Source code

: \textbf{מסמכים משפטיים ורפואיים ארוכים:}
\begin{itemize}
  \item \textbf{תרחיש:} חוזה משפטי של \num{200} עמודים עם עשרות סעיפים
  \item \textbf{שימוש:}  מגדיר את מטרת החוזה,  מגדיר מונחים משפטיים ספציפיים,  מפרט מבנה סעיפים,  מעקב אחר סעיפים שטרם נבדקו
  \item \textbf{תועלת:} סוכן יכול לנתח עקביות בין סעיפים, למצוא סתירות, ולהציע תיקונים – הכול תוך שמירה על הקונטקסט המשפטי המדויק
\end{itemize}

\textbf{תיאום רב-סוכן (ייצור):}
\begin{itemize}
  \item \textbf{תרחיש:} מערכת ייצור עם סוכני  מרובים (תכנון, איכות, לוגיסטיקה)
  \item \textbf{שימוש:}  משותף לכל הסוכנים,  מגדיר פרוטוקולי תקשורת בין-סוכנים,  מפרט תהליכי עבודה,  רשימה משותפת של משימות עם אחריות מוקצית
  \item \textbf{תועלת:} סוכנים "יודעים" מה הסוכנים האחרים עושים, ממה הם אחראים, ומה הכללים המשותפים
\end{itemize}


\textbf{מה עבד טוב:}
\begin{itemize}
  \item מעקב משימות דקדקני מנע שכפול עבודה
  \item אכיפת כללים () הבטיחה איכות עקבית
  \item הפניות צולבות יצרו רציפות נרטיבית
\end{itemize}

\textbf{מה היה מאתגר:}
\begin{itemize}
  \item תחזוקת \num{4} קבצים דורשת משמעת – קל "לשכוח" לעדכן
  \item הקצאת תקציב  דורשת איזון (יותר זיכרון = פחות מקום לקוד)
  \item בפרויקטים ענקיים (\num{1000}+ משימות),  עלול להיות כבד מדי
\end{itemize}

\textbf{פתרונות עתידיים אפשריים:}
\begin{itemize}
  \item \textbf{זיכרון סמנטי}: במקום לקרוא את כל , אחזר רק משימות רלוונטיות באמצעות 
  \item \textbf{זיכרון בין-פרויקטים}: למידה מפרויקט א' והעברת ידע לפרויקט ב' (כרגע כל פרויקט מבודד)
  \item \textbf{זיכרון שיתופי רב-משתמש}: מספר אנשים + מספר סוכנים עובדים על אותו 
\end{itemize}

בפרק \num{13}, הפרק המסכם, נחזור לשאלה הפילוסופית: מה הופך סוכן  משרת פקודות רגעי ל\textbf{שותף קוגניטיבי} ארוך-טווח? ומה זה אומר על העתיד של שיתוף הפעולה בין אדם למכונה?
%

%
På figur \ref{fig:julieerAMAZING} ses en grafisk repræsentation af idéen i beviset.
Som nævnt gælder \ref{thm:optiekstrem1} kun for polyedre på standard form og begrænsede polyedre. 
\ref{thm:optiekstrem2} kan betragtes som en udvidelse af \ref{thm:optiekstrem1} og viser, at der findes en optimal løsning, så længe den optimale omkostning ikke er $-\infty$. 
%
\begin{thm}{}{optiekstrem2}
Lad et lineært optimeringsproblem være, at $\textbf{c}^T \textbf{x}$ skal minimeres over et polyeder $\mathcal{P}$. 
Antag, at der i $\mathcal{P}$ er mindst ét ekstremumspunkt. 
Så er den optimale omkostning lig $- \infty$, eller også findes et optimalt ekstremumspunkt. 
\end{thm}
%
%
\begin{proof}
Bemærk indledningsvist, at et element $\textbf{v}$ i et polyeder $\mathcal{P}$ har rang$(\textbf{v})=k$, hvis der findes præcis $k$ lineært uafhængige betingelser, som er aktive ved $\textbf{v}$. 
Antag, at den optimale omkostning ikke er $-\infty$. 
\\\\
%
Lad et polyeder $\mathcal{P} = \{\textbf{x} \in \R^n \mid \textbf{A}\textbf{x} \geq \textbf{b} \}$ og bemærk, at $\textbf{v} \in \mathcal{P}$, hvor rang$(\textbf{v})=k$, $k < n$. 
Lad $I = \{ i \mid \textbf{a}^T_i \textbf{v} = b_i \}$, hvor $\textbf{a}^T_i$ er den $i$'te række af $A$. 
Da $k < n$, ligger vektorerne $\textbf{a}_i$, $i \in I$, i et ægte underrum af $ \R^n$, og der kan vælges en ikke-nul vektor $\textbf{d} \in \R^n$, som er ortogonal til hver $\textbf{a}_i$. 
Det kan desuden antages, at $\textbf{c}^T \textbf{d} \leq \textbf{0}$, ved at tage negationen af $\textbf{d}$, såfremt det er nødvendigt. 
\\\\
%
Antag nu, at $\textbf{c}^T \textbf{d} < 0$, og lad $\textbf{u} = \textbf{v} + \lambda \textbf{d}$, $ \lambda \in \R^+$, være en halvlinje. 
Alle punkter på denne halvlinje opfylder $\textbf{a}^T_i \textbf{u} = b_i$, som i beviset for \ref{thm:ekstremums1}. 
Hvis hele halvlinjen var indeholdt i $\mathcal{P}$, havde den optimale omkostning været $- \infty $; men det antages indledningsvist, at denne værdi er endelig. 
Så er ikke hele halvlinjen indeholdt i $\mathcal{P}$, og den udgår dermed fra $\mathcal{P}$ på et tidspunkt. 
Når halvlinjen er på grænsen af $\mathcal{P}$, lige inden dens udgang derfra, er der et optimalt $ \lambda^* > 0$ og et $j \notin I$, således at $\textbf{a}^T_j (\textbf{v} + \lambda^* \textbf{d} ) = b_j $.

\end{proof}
+--
Exercise brief:
The answer must be a single number: the count of lines in the entries above that contain "optimalt".

Worked solution:
2